Faut-il réformer la taxe foncière non bâtie (TFNB)?
Cette idée, lancée par Monsieur Le Président de la République le 21 octobre à MURAT dans le Cantal pour « adapter notre fiscalité aux évolutions de l'environnement économique »... « ne peut s'envisager que si elle préserve les ressources propres des collectivités locales concernées ».
1.Une ressource capitale pour les petites communes rurales.
Les «collectivités locales concernées» sont à l'évidence les communes rurales. Plus elles sont petites plus cette ressource est capitale.
D'après le Ministère de l'Economie, des Finances et de l'Industrie, en 2002 (dernière année dont les statistiques sont disponibles) la TFNB représente 26,39% des « 4 vieilles » (impositions directes), pour les communes de moins de 250 habitants, et 20,07% pour les collectivités de 250 à 499 habitants, et encore 10,43% pour les cellules territoriales comptant de 500 à 1999 habitants.

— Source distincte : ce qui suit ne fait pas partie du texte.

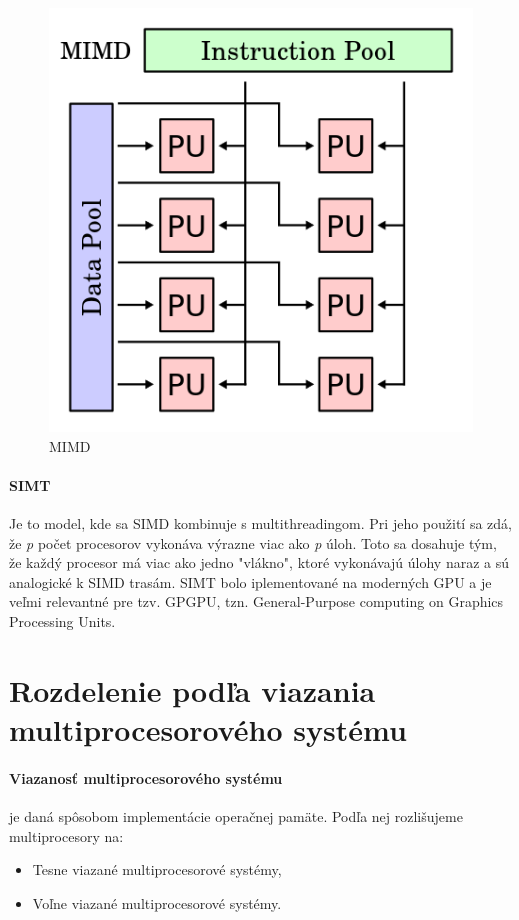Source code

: \documentclass[11pt,a4paper]{report}
\begin{document}
\begin{figure}[ht]
        \centering
        \includegraphics[scale=0.25]{images/MIMD}
        \caption{MIMD}
        \label{MIMD:}
\end{figure}

\paragraph{SIMT} Je to model, kde sa SIMD kombinuje s multithreadingom. Pri jeho použití sa zdá, že \textit{p} počet procesorov vykonáva výrazne viac ako \textit{p} úloh. Toto sa dosahuje tým, že každý procesor má viac ako jedno "vlákno", ktoré vykonávajú úlohy naraz a sú analogické k SIMD trasám. SIMT bolo iplementované na moderných GPU a je veľmi relevantné pre tzv. GPGPU, tzn. General-Purpose computing on Graphics Processing Units.








\section{Rozdelenie podľa viazania multiprocesorového systému}
\paragraph{Viazanosť multiprocesorového systému} je daná spôsobom implementácie operačnej pamäte. Podľa nej rozlišujeme multiprocesory na:
\begin{itemize}
\item Tesne viazané multiprocesorové systémy,
\item Voľne viazané multiprocesorové systémy.
\end{itemize}
\end{document}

Ces recettes de TFNB équivalent à :
9,84% des dépenses d'investissement pour la tranche des communes de moins de 250 habitants ;
10,28% des dépenses d'investissement de la catégorie 250 à 499 habitants ;
6,64% des dépenses d'investissement des communes de 500 à 1999 habitants.

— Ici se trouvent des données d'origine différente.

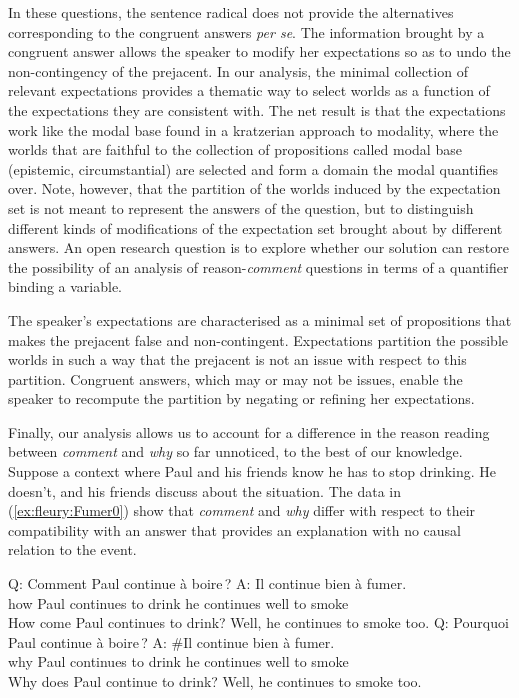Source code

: \documentclass[output=paper,colorlinks,citecolor=brown,
]{langscibook}
\begin{document}
In these
questions, the sentence radical does not provide the alternatives corresponding to the congruent answers \textit{per se}. 
The information brought by a congruent answer allows the speaker to modify her expectations so as to undo the non-contingency of the prejacent. 
In our analysis, the minimal collection of relevant expectations provides a thematic way to select worlds as a function of the expectations they are consistent with. The net result is that the expectations work like the modal base found in a kratzerian approach to modality, where 
the worlds that are faithful to the collection of propositions called modal base (epistemic, circumstantial) are selected and form a domain the modal quantifies over.
Note, however, that the partition of the worlds induced by the expectation set is not meant to represent the answers of the question, but to distinguish different kinds of modifications of the expectation set brought about by different answers.
An open research question is to explore  whether our solution can restore the possibility of an analysis of reason-\textit{comment} questions in terms of a quantifier binding a variable.


The speaker's expectations are characterised as a minimal set of propositions that makes the prejacent false and non-contingent. Expectations partition the possible worlds in such a way that the prejacent is not an issue with respect to this partition. 
Congruent answers, which may or may not be issues, enable the speaker to recompute the partition by negating or refining her expectations.

Finally, our analysis allows us to account for a difference in the reason reading between \textit{comment} and \textit{why} so far unnoticed, to the best of our knowledge. Suppose a context where Paul and his friends know he has to stop drinking. He doesn't, and his friends discuss about the situation. The data in (\ref{ex:fleury:Fumer0}) show that  \textit{comment} and \textit{why} differ  with respect to their compatibility with an answer that provides an explanation with no causal relation to the event.
\begin{exe}
\ex \label{ex:fleury:Fumer0} 
\begin{xlist}
\ex \label{ex:fleury:Fumer1} \gll Q: Comment Paul continue \`a boire\,?
  A:   Il continue bien \`a fumer.\\
{} how  Paul continues to drink  {} he continues well to smoke \\
\glt How come Paul continues to drink? Well, he continues to smoke too.
\ex \label{ex:fleury:Fumer2} \gll Q: Pourquoi Paul continue \`a boire\,?
  A:   \#Il continue bien \`a fumer.\\
{} why  Paul continues to drink  {} he continues well to smoke \\
\glt Why does Paul continue to drink?  Well, he continues to smoke too.
\end{xlist}
\end{exe}
\end{document}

2. Une taxe dont l'assiette ne porte pas uniquement sur la surface agricole utile.
Le tableau ci-dessous, établi pour l'année 2000 par la Direction Générale des Impôts, surprendra plus d'un lecteur !
La surface agricole utile (terres, prés,vergers, vignes) qui occupe 56,05% des contenances supporte 81,63% des impositions à l'échelle nationale.

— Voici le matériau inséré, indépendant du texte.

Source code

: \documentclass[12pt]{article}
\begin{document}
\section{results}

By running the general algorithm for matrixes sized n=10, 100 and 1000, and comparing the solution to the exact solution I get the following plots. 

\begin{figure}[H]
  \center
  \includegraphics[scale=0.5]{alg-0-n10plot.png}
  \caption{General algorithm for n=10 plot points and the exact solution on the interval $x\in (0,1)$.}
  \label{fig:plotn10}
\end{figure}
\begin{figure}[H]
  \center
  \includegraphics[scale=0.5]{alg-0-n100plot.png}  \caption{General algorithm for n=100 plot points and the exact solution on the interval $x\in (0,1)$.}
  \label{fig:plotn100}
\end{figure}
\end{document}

8 autres natures de culture servent d'assiette à cette taxe... dont les terrains à bâtir ! Et les voies ferrées.
3. Qui paie la taxe foncière non bâtie ?
Cette taxe, comme sa « grande soeur » la taxe foncière bâtie, est payée par les propriétaires.
A la lecture du tableau ci-dessus on devine que les grandes villes encaissent sur les terrains à bâtir des pactoles qui paraîtraient recettes « miraculeuses » aux petites communes rurales. Et parmi les principaux payeurs de cet impôt se trouvent la RFF (réseau ferré de France) pour ses voies ferrées et EDF pour ses emprises foncières.
Que paient les agriculteurs ? Pour en avoir une exacte idée, pour la France entière, il suffit d'appliquer à la part des impositions supportée par la SAU, soit 81,63%, le taux de faire valoir-direct, c'est-à-dire la proportion des terres agricoles dont les agriculteurs exploitants sont propriétaires. En 2000, date du dernier recensement de l'agriculture, le taux moyen national de faire-valoir direct était de 36,30%.
La part payée en 2000 était donc de 81,63% x 36,30% = 29,63%.
La profession agricole payait moins de 30% de la TFNB en 2000 et paiera probablement quelque 28% en 2005 compte tenu du grignotage de la SAU par l'urbanisation et les infrastructures de transport, et du fait du recul continu du taux de faire-valoir direct.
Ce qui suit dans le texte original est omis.